The zMCSF has previously been optimized regarding the dimensions of the arena (Roman et al., 2016, 2018; Bikovski et al., 2020). Herein we optimized the zone settings and highlight strain differences between AB and wild zebrafish, test for sex differences within strains and report the effect of repeated testing in AB zebrafish. We also tested the same individuals in the NTDT, which gives further clues to the interpretation of the zones in the zMCSF. We compare exploratory behavior in the zMCSF to published studies that used classical tests to measure the effects of repeated testing, strain and sex.
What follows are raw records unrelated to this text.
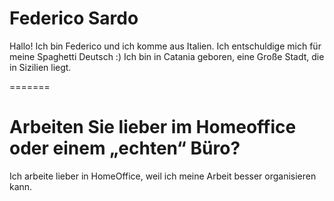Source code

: # Federico Sardo 
Hallo! Ich bin Federico und ich komme aus Italien. Ich entschuldige mich für meine Spaghetti Deutsch :)
Ich bin in Catania geboren, eine Große Stadt, die in Sizilien liegt.

=======

# Arbeiten Sie lieber im Homeoffice oder einem „echten“ Büro?
Ich arbeite lieber in HomeOffice, weil ich meine Arbeit besser organisieren kann.
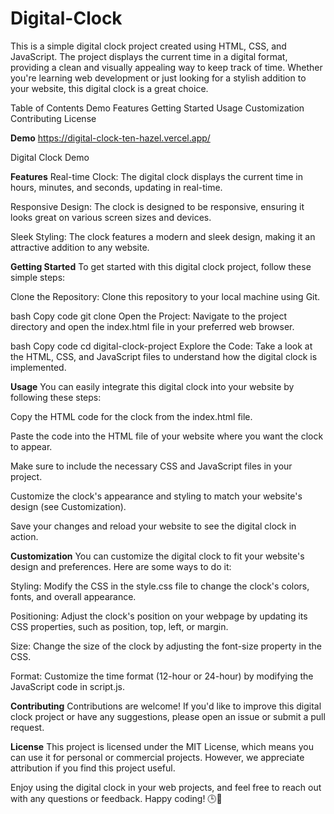 ﻿# Digital-Clock

 This is a simple digital clock project created using HTML, CSS, and JavaScript. The project displays the current time in a digital format, providing a clean and visually appealing way to keep track of time. Whether you're learning web development or just looking for a stylish addition to your website, this digital clock is a great choice.

Table of Contents
Demo
Features
Getting Started
Usage
Customization
Contributing
License

**Demo**
https://digital-clock-ten-hazel.vercel.app/

Digital Clock Demo

**Features**
Real-time Clock: The digital clock displays the current time in hours, minutes, and seconds, updating in real-time.

Responsive Design: The clock is designed to be responsive, ensuring it looks great on various screen sizes and devices.

Sleek Styling: The clock features a modern and sleek design, making it an attractive addition to any website.

**Getting Started**
To get started with this digital clock project, follow these simple steps:

Clone the Repository: Clone this repository to your local machine using Git.

bash
Copy code
git clone <repository-url>
Open the Project: Navigate to the project directory and open the index.html file in your preferred web browser.

bash
Copy code
cd digital-clock-project
Explore the Code: Take a look at the HTML, CSS, and JavaScript files to understand how the digital clock is implemented.

**Usage**
You can easily integrate this digital clock into your website by following these steps:

Copy the HTML code for the clock from the index.html file.

Paste the code into the HTML file of your website where you want the clock to appear.

Make sure to include the necessary CSS and JavaScript files in your project.

Customize the clock's appearance and styling to match your website's design (see Customization).

Save your changes and reload your website to see the digital clock in action.

**Customization**
You can customize the digital clock to fit your website's design and preferences. Here are some ways to do it:

Styling: Modify the CSS in the style.css file to change the clock's colors, fonts, and overall appearance.

Positioning: Adjust the clock's position on your webpage by updating its CSS properties, such as position, top, left, or margin.

Size: Change the size of the clock by adjusting the font-size property in the CSS.

Format: Customize the time format (12-hour or 24-hour) by modifying the JavaScript code in script.js.

**Contributing**
Contributions are welcome! If you'd like to improve this digital clock project or have any suggestions, please open an issue or submit a pull request.

**License**
This project is licensed under the MIT License, which means you can use it for personal or commercial projects. However, we appreciate attribution if you find this project useful.

Enjoy using the digital clock in your web projects, and feel free to reach out with any questions or feedback. Happy coding! 🕒🌟






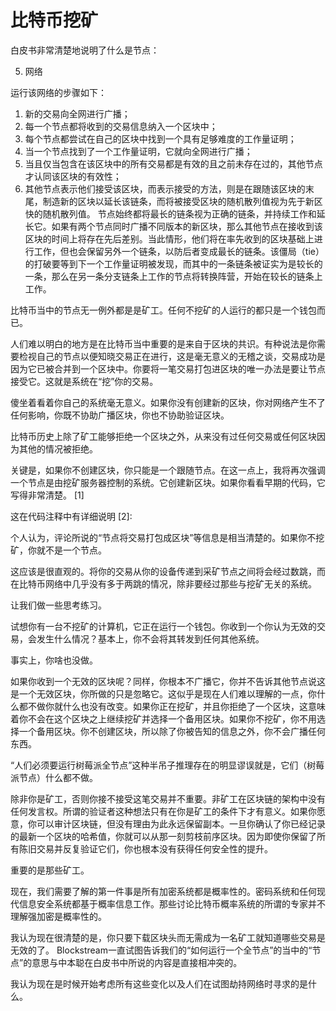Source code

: # 比特币挖矿

白皮书非常清楚地说明了什么是节点：



5. 网络



运行该网络的步骤如下：

1) 新的交易向全网进行广播；
2) 每一个节点都将收到的交易信息纳入一个区块中；
3) 每个节点都尝试在自己的区块中找到一个具有足够难度的工作量证明；
4) 当一个节点找到了一个工作量证明，它就向全网进行广播；
5) 当且仅当包含在该区块中的所有交易都是有效的且之前未存在过的，其他节点才认同该区块的有效性；
6) 其他节点表示他们接受该区块，而表示接受的方法，则是在跟随该区块的末尾，制造新的区块以延长该链条，而将被接受区块的随机散列值视为先于新区快的随机散列值。
节点始终都将最长的链条视为正确的链条，并持续工作和延长它。如果有两个节点同时广播不同版本的新区块，那么其他节点在接收到该区块的时间上将存在先后差别。当此情形，他们将在率先收到的区块基础上进行工作，但也会保留另外一个链条，以防后者变成最长的链条。该僵局（tie）的打破要等到下一个工作量证明被发现，而其中的一条链条被证实为是较长的一条，那么在另一条分支链条上工作的节点将转换阵营，开始在较长的链条上工作。



比特币当中的节点无一例外都是是矿工。任何不挖矿的人运行的都只是一个钱包而已。



人们难以明白的地方是在比特币当中重要的是来自于区块的共识。有种说法是你需要检视自己的节点以便知晓交易正在进行，这是毫无意义的无稽之谈，交易成功是因为它已被合并到一个区块中。你要将一笔交易打包进区块的唯一办法是要让节点接受它。这就是系统在“挖”你的交易。



傻坐着看着你自己的系统毫无意义。如果你没有创建新的区块，你对网络产生不了任何影响，你既不协助广播区块，你也不协助验证区块。



比特币历史上除了矿工能够拒绝一个区块之外，从来没有过任何交易或任何区块因为其他的情况被拒绝。



关键是，如果你不创建区块，你只能是一个跟随节点。在这一点上，我将再次强调一个节点是由挖矿服务器控制的系统。它创建新区块。如果你看看早期的代码，它写得非常清楚。 [1]



这在代码注释中有详细说明 [2]:



个人认为，评论所说的“节点将交易打包成区块”等信息是相当清楚的。如果你不挖矿，你就不是一个节点。



这应该是很直观的。将你的交易从你的设备传递到采矿节点之间将会经过数跳，而在比特币网络中几乎没有多于两跳的情况，除非要经过那些与挖矿无关的系统。



让我们做一些思考练习。



试想你有一台不挖矿的计算机，它正在运行一个钱包。你收到一个你认为无效的交易，会发生什么情况？基本上，你不会将其转发到任何其他系统。



事实上，你啥也没做。



如果你收到一个无效的区块呢？同样，你根本不广播它，你并不告诉其他节点说这是一个无效区块，你所做的只是忽略它。这似乎是现在人们难以理解的一点，你什么都不做你就什么也没有改变。如果你正在挖矿，并且你拒绝了一个区块，这意味着你不会在这个区块之上继续挖矿并选择一个备用区块。如果你不挖矿，你不用选择一个备用区块。你不创建区块，所以除了你被告知的信息之外，你不会广播任何东西。



“人们必须要运行树莓派全节点”这种半吊子推理存在的明显谬误就是，它们（树莓派节点）什么都不做。



除非你是矿工，否则你接不接受这笔交易并不重要。非矿工在区块链的架构中没有任何发言权。所谓的验证者这种想法只有在你是矿工的条件下才有意义。如果你愿意，你可以审计区块链，但没有理由为此永远保留副本。一旦你确认了你已经记录的最新一个区块的哈希值，你就可以从那一刻剪枝前序区块。因为即使你保留了所有陈旧交易并反复验证它们，你也根本没有获得任何安全性的提升。



重要的是那些矿工。



现在，我们需要了解的第一件事是所有加密系统都是概率性的。密码系统和任何现代信息安全系统都基于概率信息工作。那些讨论比特币概率系统的所谓的专家并不理解强加密是概率性的。



我认为现在很清楚的是，你只要下载区块头而无需成为一名矿工就知道哪些交易是无效的了。 Blockstream一直试图告诉我们的“如何运行一个全节点”的当中的“节点”的意思与中本聪在白皮书中所说的内容是直接相冲突的。



我认为现在是时候开始考虑所有这些变化以及人们在试图劫持网络时寻求的是什么。

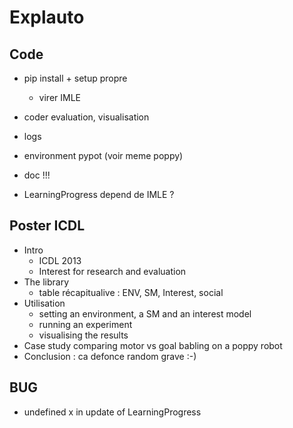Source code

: # Explauto

## Code
* pip install + setup propre
    * virer IMLE
* coder evaluation, visualisation
* logs
* environment pypot (voir meme poppy)
* doc !!!

* LearningProgress depend de IMLE ?

## Poster ICDL
* Intro
    * ICDL 2013
    * Interest for research and evaluation
* The library
    * table récapitualive : ENV, SM, Interest, social
* Utilisation
    * setting an environment, a SM and an interest model
    * running an experiment
    * visualising the results
* Case study comparing motor vs goal babling on a poppy robot
* Conclusion : ca defonce random grave :-)

## BUG
* undefined x in update of LearningProgress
Finally, we evaluate similarities and differences between how zebrafish, mice and rat behave in the MCSF, and ask whether laboratory animals of these species show similar differences in explorative behavior and behavioral profiles.
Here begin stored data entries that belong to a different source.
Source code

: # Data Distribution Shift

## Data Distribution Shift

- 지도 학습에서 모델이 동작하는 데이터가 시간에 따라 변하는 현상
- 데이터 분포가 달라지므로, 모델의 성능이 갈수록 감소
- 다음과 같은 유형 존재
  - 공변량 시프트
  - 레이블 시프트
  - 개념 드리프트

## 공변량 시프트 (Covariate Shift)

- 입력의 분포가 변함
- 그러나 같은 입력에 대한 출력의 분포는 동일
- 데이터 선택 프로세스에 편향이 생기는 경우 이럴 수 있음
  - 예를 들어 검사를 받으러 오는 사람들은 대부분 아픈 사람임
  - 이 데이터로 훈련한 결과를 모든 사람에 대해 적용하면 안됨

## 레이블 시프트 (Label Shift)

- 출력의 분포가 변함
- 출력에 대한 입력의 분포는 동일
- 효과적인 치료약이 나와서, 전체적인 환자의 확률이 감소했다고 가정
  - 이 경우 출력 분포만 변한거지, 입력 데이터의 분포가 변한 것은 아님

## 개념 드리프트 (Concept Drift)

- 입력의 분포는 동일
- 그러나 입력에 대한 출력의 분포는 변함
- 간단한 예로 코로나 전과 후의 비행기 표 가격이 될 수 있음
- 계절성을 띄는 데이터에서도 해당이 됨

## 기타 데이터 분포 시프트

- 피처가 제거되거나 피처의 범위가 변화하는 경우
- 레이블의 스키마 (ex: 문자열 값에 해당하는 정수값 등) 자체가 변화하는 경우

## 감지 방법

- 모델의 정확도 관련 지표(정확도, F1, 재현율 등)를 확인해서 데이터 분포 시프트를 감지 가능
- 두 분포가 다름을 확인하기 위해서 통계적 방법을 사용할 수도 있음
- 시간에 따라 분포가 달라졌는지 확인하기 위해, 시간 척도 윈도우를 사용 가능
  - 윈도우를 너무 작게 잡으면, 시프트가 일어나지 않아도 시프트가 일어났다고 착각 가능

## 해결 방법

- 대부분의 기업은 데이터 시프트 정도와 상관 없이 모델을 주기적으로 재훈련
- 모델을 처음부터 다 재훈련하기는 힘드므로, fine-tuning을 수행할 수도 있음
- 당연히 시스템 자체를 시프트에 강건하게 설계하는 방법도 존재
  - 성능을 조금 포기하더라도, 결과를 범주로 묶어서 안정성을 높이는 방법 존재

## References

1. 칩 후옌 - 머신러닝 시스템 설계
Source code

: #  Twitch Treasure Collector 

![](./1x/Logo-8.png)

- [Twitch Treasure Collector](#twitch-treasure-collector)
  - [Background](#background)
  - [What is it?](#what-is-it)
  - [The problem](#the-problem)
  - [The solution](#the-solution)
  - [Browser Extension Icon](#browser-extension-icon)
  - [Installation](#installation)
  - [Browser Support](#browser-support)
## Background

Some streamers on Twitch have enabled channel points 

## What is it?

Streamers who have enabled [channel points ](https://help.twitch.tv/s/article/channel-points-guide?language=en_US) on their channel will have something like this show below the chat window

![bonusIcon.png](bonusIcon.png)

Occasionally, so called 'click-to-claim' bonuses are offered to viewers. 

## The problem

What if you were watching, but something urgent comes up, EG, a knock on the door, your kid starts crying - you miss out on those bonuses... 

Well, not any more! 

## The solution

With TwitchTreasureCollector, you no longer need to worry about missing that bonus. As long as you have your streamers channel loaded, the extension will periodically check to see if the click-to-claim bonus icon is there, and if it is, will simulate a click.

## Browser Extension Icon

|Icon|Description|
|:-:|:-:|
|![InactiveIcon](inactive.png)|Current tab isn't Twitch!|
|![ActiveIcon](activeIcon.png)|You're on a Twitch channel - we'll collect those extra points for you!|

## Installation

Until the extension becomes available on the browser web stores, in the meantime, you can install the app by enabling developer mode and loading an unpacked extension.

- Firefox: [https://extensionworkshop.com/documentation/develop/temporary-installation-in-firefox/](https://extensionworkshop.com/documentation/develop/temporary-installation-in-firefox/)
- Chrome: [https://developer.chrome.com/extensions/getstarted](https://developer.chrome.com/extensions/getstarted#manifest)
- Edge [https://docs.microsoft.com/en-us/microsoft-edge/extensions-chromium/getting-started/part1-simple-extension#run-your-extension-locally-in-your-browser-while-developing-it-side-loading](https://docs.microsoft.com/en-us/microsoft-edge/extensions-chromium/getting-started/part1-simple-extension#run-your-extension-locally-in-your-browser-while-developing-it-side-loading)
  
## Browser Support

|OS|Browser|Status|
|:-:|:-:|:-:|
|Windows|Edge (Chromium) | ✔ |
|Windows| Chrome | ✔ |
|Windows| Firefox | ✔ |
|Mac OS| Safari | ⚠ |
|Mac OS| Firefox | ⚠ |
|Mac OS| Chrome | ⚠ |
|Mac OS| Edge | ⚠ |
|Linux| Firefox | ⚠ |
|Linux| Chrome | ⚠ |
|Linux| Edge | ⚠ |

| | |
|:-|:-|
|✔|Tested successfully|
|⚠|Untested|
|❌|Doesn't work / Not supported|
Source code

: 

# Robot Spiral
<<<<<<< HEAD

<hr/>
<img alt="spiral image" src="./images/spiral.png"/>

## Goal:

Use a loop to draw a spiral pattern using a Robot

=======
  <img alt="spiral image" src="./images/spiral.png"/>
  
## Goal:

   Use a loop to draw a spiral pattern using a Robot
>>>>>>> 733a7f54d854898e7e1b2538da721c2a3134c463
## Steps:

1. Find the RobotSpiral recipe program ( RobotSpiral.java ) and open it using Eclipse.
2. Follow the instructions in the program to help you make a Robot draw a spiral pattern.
Materials and MethodsAnimals and Housing
Experiments took place at the Department of Neuroscience, located at the Biomedical Center, Uppsala University in Sweden in September and October 2017. Ethical approval for the use of animals was given by the Uppsala Regional Animal Ethical Committee (permit C55/13), following the guidelines of the Swedish Legislation on Animal Experimentation (Animal Welfare Act SFS1998:56) and the European Union Directive on the Protection of Animals Used for Scientific Purposes (Directive 2010/63/EU).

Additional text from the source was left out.